In June 2004 Ch'elle also sought declaratory relief by way of judicial review and damages under the six causes of action set out below:
- The Commissioner acted illegally when he recouped money paid accidentally to Ch'elle pursuant to section 43 of the GST Act;
- The Commissioner was illegally withholding $9 million of input tax credits as he had not invoked section 46 of the GST Act;
- The Commissioner acted illegally in making his assessment and during the disputes process and adjudication. Therefore the decisions of the TRA and High Court were invalid;
- The Commissioner was negligent in that he breached a statutory duty of care and caused foreseeable loss;
- The Commissioner breached a statutory duty;
- The Commissioner had not complied with the NewZealand Bill of Rights Act ("NZBORA") in that he breached Ch'elle's right to natural justice.
The Commissioner sought to have the action struck out on the basis the claim amounted to an abuse of process, was untenable and/or futile.
Justice Keane in the HC struck the judicial review application out on the basis the causes of action on which Ch'elle relied were either untenable, an abuse of process or futile.
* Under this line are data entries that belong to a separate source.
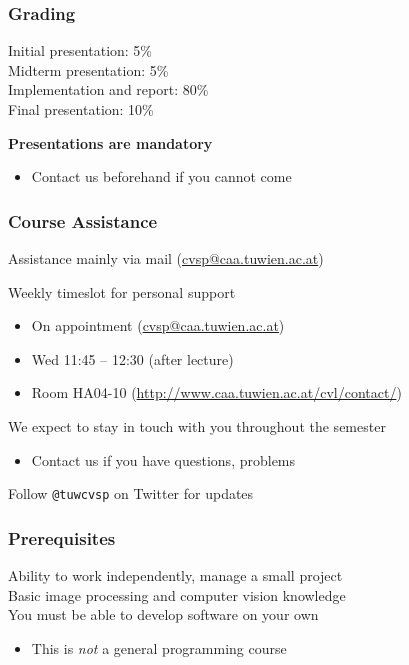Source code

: \documentclass[xetex,professionalfont]{beamer}
\newcommand{\highlight}[1]{\textcolor{tuwcvl_inf_red}{\textbf{#1}}}
\begin{document}

\begin{frame}
\frametitle{Grading}

Initial presentation: 5\% \\\medskip
Midterm presentation: 5\% \\\medskip
Implementation and report: 80\% \\\medskip
Final presentation: 10\%

\bigskip
\highlight{Presentations are mandatory}
\begin{itemize}
	\item Contact us beforehand if you cannot come
\end{itemize}

\end{frame}


\begin{frame}
\frametitle{Course Assistance}

Assistance mainly via mail (\url{cvsp@caa.tuwien.ac.at})

\bigskip
Weekly timeslot for personal support
\begin{itemize}
	\item On appointment (\url{cvsp@caa.tuwien.ac.at})
	\item Wed 11:45 -- 12:30 (after lecture)
	\item Room HA04-10 (\url{http://www.caa.tuwien.ac.at/cvl/contact/})
\end{itemize}

\bigskip
We expect to stay in touch with you throughout the semester
\begin{itemize}
	\item Contact us if you have questions, problems
\end{itemize}

\bigskip
Follow \texttt{@tuwcvsp} on Twitter for updates

\end{frame}


\begin{frame}
\frametitle{Prerequisites}

Ability to work independently, manage a small project\\\medskip
Basic image processing and computer vision knowledge\\\medskip
You must be able to develop software on your own
\begin{itemize}
	\item This is \emph{not} a general programming course
\end{itemize}

\end{frame}
\end{document}
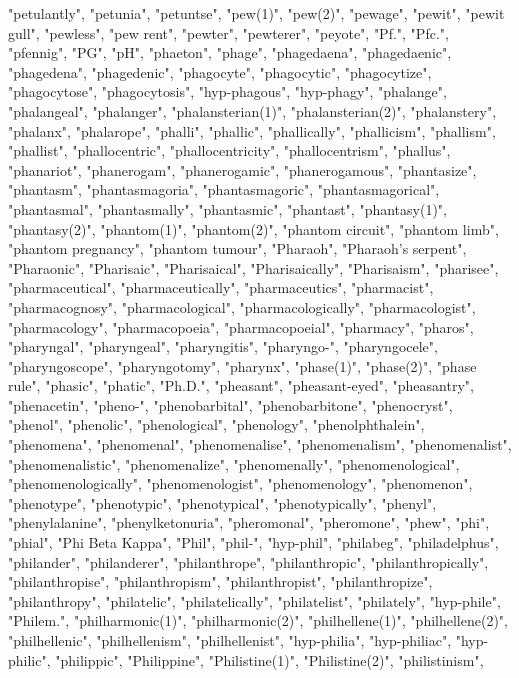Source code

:"petulantly",
"petunia",
"petuntse",
"pew(1)",
"pew(2)",
"pewage",
"pewit",
"pewit gull",
"pewless",
"pew rent",
"pewter",
"pewterer",
"peyote",
"Pf.",
"Pfc.",
"pfennig",
"PG",
"pH",
"phaeton",
"phage",
"phagedaena",
"phagedaenic",
"phagedena",
"phagedenic",
"phagocyte",
"phagocytic",
"phagocytize",
"phagocytose",
"phagocytosis",
"hyp-phagous",
"hyp-phagy",
"phalange",
"phalangeal",
"phalanger",
"phalansterian(1)",
"phalansterian(2)",
"phalanstery",
"phalanx",
"phalarope",
"phalli",
"phallic",
"phallically",
"phallicism",
"phallism",
"phallist",
"phallocentric",
"phallocentricity",
"phallocentrism",
"phallus",
"phanariot",
"phanerogam",
"phanerogamic",
"phanerogamous",
"phantasize",
"phantasm",
"phantasmagoria",
"phantasmagoric",
"phantasmagorical",
"phantasmal",
"phantasmally",
"phantasmic",
"phantast",
"phantasy(1)",
"phantasy(2)",
"phantom(1)",
"phantom(2)",
"phantom circuit",
"phantom limb",
"phantom pregnancy",
"phantom tumour",
"Pharaoh",
"Pharaoh's serpent",
"Pharaonic",
"Pharisaic",
"Pharisaical",
"Pharisaically",
"Pharisaism",
"pharisee",
"pharmaceutical",
"pharmaceutically",
"pharmaceutics",
"pharmacist",
"pharmacognosy",
"pharmacological",
"pharmacologically",
"pharmacologist",
"pharmacology",
"pharmacopoeia",
"pharmacopoeial",
"pharmacy",
"pharos",
"pharyngal",
"pharyngeal",
"pharyngitis",
"pharyngo-",
"pharyngocele",
"pharyngoscope",
"pharyngotomy",
"pharynx",
"phase(1)",
"phase(2)",
"phase rule",
"phasic",
"phatic",
"Ph.D.",
"pheasant",
"pheasant-eyed",
"pheasantry",
"phenacetin",
"pheno-",
"phenobarbital",
"phenobarbitone",
"phenocryst",
"phenol",
"phenolic",
"phenological",
"phenology",
"phenolphthalein",
"phenomena",
"phenomenal",
"phenomenalise",
"phenomenalism",
"phenomenalist",
"phenomenalistic",
"phenomenalize",
"phenomenally",
"phenomenological",
"phenomenologically",
"phenomenologist",
"phenomenology",
"phenomenon",
"phenotype",
"phenotypic",
"phenotypical",
"phenotypically",
"phenyl",
"phenylalanine",
"phenylketonuria",
"pheromonal",
"pheromone",
"phew",
"phi",
"phial",
"Phi Beta Kappa",
"Phil",
"phil-",
"hyp-phil",
"philabeg",
"philadelphus",
"philander",
"philanderer",
"philanthrope",
"philanthropic",
"philanthropically",
"philanthropise",
"philanthropism",
"philanthropist",
"philanthropize",
"philanthropy",
"philatelic",
"philatelically",
"philatelist",
"philately",
"hyp-phile",
"Philem.",
"philharmonic(1)",
"philharmonic(2)",
"philhellene(1)",
"philhellene(2)",
"philhellenic",
"philhellenism",
"philhellenist",
"hyp-philia",
"hyp-philiac",
"hyp-philic",
"philippic",
"Philippine",
"Philistine(1)",
"Philistine(2)",
"philistinism",
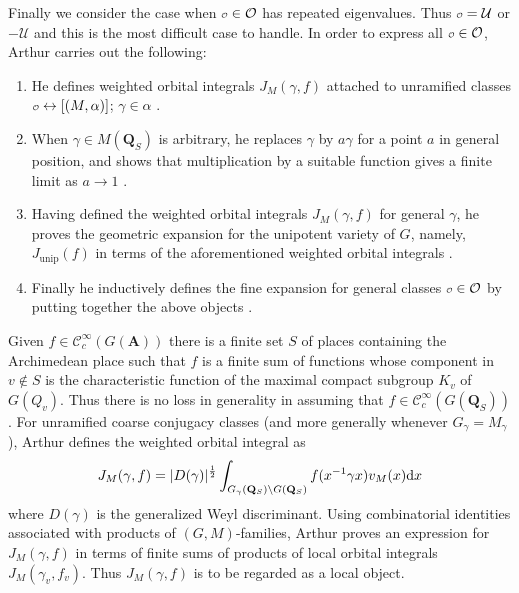\documentclass{ims9x6}
\def\A{\mathbf A}
\def\Q{\mathbf Q}
\def\CCC{\mathcal C}
\def\O{\mathcal O}
\def\o{\scalebox{0.7}{$\scriptstyle\mathcal{O}$}}
\def\UUU{\mathcal U}
\def\d{\text d}
\def\bs{\setminus}
\def\mod#1{\lvert #1 \rvert} %
\begin{document}
Finally we consider the case when $\o \in \O$ has repeated eigenvalues. Thus $\o = \UUU$ or $-\UUU$ and this is the most difficult case to handle. In order to express all $\o \in \O$, Arthur carries out the following:
\begin{enumerate}
	\item He defines weighted orbital integrals $J_M(\gamma, f)$ attached to unramified classes $\o \leftrightarrow [(M, \alpha)]$; $\gamma \in \alpha$ \cite{MR625344}. 
	\item When $\gamma \in M(\Q_S)$ is arbitrary, he replaces $\gamma$ by $a \gamma$ for a point $a$ in general position, and shows that multiplication by a suitable function gives a finite limit as $a \to 1$ \cite{MR932848}.
	\item Having defined the weighted orbital integrals $J_M(\gamma, f)$ for general $\gamma$, he proves the geometric expansion for the unipotent variety of $G$, namely, $J_{\text{unip}}(f)$ in terms of the aforementioned weighted orbital integrals \cite{MR828844}. 
	\item Finally he inductively defines the fine expansion for general classes $\o \in \O$ by putting together the above objects \cite{MR835041}.
\end{enumerate}
Given $f \in \CCC_c^\infty(G(\A))$ there is a finite set $S$ of places containing the Archimedean place such that $f$ is a finite sum of functions whose component in $v \not \in S$ is the characteristic function of the maximal compact subgroup $K_v$ of $G(Q_v)$. Thus there is no loss in generality in assuming that $f \in \CCC_c^\infty(G(\Q_S))$. For unramified coarse conjugacy classes (and more generally whenever $G_\gamma = M_\gamma$), Arthur defines the weighted orbital integral as 
\begin{equation} \label{jm}
	J_M(\gamma, f) = \mod{D(\gamma)}^{\frac{1}{2}} \int_{G_\gamma(\Q_S)\bs G(\Q_S)} f(x^{-1}\gamma x) v_M(x) \d x
\end{equation}
where $D(\gamma)$ is the generalized Weyl discriminant. Using combinatorial identities associated with products of $(G, M)$-families, Arthur proves an expression for $J_M(\gamma, f)$ in terms of finite sums of products of local orbital integrals $J_M(\gamma_v, f_v)$. Thus $J_M(\gamma, f)$ is to be regarded as a local object. 
\end{document}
There was no basis on which the taxpayer could resurrect its claim by amending its pleading. [see Ch'elle Properties (NZ) Limited v CIR (2005) 22 NZTC 19,622]
1st cause of action
In view of the TRA and HC decisions in the Challenge proceeding, the declaration that the Commissioner was unlawfully in possession of the refund was unavailable to Ch'elle. The refund was not and never should have been the property of Ch'elle. In addition, a declaration that the Commissioner acted illegally in removing the refund would be misleading since it had been established that Ch'elle was not entitled to the refund.
2nd cause of action
The CA agreed that while the Commissioner failed to follow the section 46 procedure (which the Commissioner accepted), the fact the scheme was found to be tax avoidance meant the declarations sought would be futile.
3rd cause of action
The CA agreed with the HC that no declaration of invalidity was available as the TRA hearing cured any procedural problems with the previous assessment. In addition, despite Ch'elle arguing otherwise, the Commissioner's SOP addendum was issued within the response period. Finally, in relation to the argument that the Commissioner could not advance arguments which differed from Adjudication, the issue was estopped from being argued as the HC had found in the Commissioner's favour and Ch'elle had not appealed this point.
4th cause of action
The CA found the negligence claim deficient as no particulars of the purported breach were provided. The CA agreed with the HC finding that it was undesirable to impose a duty of care on the Commissioner given the elaborate statutory construct within which the Commissioner and taxpayers relate.
5th cause of action
The CA found the allegation of breach of statutory duty to be totally misconceived in that if the refunds were properly payable Ch'elle would not need to rely on this tort for payment.
6th cause of action
The CA agreed with the HC that the final cause of action relying on section 27 New Zealand Bill of Rights Act could not succeed as the authority did not extend beyond procedural fairness. In addition, any possible breach on the part of the Commissioner before the assessments were issued was cured by the objection process. For this reason they preferred not to express an opinion as to the ambit of section 27(1) or circumstances in which compensation could be awarded.